If we are talking newly developed teams as in year one teams, my main advice is to plan. Too many teams jump right in and do not know the ins and outs of this brand of football. Most do not have the adequate funding or support needed and they often fold. I would say if you are planning to start a team, give it an entire year before you play so you can get everything organized from the staff to the field to the way you’ll come up with funds, community support, team rules, and so on. Too many teams jump right in and subsequently fold halfway through. Another piece of advice is do not get discouraged. It is very rare teams are immediately successful right off the bat, although it has happened. I know in year one at Prattville it was a struggle. We went 4-4 and took our bruises and lumps getting started. 2 and 3 years later we’ve built this thing into one of the most talented and respected teams around. Be patient and see it through. Last bit of advice, uniforms. You have to brand yourself that appeals to your locals. That attracts support. Some places like flashy like Oregon, some like basic and bold looks like Alabama. It is important to know whom you are selling your brand to and to appeal to it so you can attract as much local support as possible.
As a team, where will Prattville improve?
Communication.
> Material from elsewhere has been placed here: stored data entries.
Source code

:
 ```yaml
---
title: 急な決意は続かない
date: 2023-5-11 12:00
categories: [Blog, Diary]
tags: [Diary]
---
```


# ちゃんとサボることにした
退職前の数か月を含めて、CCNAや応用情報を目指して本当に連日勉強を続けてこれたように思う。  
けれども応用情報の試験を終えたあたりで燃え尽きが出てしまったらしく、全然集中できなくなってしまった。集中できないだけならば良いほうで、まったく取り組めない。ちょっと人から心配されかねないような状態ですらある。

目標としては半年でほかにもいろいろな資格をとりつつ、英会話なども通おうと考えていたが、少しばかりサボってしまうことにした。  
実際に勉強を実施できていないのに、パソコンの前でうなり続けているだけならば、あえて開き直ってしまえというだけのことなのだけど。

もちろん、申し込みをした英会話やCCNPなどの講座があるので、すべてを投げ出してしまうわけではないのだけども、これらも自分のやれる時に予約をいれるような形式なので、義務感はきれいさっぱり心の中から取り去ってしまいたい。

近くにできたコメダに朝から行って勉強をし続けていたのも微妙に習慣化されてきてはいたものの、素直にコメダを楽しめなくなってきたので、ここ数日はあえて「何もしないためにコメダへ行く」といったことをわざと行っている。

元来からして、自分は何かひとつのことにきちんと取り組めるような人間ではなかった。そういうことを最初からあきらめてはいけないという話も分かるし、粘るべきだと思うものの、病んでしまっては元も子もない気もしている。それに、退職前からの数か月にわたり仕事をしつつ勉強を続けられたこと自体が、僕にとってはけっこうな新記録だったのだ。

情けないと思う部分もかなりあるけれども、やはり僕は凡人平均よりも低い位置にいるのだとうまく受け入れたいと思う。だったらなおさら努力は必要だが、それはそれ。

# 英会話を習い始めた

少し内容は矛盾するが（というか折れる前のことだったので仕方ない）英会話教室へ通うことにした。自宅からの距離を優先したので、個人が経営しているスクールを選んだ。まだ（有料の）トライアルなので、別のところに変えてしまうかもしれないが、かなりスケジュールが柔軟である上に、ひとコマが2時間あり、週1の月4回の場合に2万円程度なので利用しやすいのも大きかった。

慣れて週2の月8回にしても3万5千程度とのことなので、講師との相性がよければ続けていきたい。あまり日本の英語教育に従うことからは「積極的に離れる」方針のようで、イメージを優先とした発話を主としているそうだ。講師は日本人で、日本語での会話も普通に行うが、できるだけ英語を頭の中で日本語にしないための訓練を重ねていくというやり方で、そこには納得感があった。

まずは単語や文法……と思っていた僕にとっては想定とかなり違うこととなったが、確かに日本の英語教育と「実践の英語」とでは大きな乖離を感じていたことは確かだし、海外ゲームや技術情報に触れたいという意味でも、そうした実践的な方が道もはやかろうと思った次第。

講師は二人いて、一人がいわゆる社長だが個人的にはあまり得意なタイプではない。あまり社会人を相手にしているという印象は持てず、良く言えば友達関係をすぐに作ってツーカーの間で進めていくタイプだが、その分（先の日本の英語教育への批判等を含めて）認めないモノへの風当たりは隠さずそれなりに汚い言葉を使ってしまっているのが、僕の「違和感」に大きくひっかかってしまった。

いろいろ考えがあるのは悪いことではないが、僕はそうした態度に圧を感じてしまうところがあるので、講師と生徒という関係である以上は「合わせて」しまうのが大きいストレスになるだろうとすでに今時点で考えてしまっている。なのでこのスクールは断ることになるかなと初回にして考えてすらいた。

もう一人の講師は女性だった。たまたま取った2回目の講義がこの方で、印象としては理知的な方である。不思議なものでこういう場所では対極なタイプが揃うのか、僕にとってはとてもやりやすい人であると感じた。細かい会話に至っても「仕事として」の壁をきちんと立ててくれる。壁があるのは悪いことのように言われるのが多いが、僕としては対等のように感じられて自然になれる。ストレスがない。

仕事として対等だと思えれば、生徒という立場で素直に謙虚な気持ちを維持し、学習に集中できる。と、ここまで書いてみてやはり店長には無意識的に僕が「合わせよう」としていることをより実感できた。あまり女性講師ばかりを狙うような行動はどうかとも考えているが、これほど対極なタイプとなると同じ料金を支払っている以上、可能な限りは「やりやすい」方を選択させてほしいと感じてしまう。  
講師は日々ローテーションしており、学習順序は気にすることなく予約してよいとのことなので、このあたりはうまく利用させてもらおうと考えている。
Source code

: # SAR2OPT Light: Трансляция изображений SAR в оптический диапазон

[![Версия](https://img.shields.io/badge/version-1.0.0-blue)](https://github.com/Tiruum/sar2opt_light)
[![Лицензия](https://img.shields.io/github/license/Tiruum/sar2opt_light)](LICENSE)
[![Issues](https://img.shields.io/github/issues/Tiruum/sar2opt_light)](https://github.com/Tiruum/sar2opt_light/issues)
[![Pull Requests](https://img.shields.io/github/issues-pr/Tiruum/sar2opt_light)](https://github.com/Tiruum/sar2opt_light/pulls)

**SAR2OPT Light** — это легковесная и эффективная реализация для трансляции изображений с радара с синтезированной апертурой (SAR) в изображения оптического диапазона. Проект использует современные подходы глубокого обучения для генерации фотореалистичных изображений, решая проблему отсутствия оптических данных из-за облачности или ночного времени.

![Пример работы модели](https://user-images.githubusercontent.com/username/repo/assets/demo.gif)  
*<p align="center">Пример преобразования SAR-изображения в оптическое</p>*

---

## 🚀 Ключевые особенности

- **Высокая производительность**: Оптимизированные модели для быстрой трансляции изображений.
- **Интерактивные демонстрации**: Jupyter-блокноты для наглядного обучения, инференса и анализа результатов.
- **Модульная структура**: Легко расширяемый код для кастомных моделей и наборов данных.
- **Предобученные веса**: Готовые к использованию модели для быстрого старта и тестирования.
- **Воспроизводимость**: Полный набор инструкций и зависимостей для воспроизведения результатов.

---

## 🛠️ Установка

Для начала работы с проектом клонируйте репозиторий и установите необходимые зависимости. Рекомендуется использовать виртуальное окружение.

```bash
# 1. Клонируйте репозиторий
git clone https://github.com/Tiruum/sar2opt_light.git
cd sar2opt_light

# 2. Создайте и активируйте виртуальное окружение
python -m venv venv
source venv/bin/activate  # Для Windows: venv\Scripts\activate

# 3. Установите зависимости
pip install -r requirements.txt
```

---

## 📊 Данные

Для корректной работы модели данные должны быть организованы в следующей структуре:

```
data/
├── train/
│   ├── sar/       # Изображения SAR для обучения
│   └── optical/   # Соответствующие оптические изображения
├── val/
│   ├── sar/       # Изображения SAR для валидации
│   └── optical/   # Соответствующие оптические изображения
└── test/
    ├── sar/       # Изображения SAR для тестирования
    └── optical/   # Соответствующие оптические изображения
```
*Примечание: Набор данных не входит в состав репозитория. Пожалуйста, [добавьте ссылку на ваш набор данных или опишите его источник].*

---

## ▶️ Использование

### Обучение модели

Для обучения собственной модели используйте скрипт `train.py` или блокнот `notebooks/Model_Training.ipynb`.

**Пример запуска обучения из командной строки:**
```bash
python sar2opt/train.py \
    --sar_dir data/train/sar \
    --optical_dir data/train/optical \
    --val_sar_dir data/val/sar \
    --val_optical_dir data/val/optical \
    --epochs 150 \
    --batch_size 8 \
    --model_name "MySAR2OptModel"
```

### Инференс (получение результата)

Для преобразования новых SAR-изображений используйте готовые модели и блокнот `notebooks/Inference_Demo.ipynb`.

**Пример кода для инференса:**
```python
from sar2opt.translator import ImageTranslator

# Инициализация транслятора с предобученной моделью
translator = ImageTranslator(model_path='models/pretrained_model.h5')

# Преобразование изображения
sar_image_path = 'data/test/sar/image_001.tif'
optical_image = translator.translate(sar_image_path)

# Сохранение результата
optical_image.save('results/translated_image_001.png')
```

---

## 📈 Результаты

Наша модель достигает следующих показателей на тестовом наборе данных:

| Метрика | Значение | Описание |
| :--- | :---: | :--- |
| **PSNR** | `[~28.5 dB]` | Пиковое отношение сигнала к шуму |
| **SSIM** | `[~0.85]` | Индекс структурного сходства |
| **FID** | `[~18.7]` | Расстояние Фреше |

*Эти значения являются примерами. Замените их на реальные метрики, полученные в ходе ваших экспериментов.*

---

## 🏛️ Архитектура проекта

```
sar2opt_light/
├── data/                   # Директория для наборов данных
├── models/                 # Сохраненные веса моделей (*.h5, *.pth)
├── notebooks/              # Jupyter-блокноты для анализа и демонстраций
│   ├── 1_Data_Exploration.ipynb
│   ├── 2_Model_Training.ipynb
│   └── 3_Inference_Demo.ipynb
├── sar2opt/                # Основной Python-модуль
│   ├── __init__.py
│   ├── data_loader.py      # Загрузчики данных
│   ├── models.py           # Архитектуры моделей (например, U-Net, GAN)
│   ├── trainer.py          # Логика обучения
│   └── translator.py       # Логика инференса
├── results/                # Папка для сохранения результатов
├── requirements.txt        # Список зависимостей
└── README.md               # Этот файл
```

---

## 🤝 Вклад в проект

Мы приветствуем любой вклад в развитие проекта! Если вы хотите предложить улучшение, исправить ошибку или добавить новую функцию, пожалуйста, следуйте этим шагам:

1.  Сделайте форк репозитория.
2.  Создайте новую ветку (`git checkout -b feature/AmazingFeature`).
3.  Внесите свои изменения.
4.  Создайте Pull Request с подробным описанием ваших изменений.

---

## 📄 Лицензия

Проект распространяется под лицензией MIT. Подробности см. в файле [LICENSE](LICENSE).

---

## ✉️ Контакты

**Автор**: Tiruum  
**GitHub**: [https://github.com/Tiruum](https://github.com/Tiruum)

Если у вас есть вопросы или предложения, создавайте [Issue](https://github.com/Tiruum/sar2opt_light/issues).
We have brought many new people in and the communication has not quite gelled yet in some areas. Defensively you can hide communication a tad better by making up for it with pure athleticism. On offense, that is a different story. If not all 11 are on the same page, somebody is going to slip through and cause havoc on that play. I think once we get the communication part down and start playing as a unit and well-oiled machine, and then the sky is the limit. We had the same issue in game one of last year. After that, we rolled off 10 wins in a row, most in blowout fashion. I am excited to see how our people respond this weekend. If I know my people like I think I do, I think they are all hungry for improvement and out to make a statement this weekend.
In reality, Henley Hughes and Prattville appear ready to make a deep playoff run. More importantly, Hughes offered prescient advice to new teams.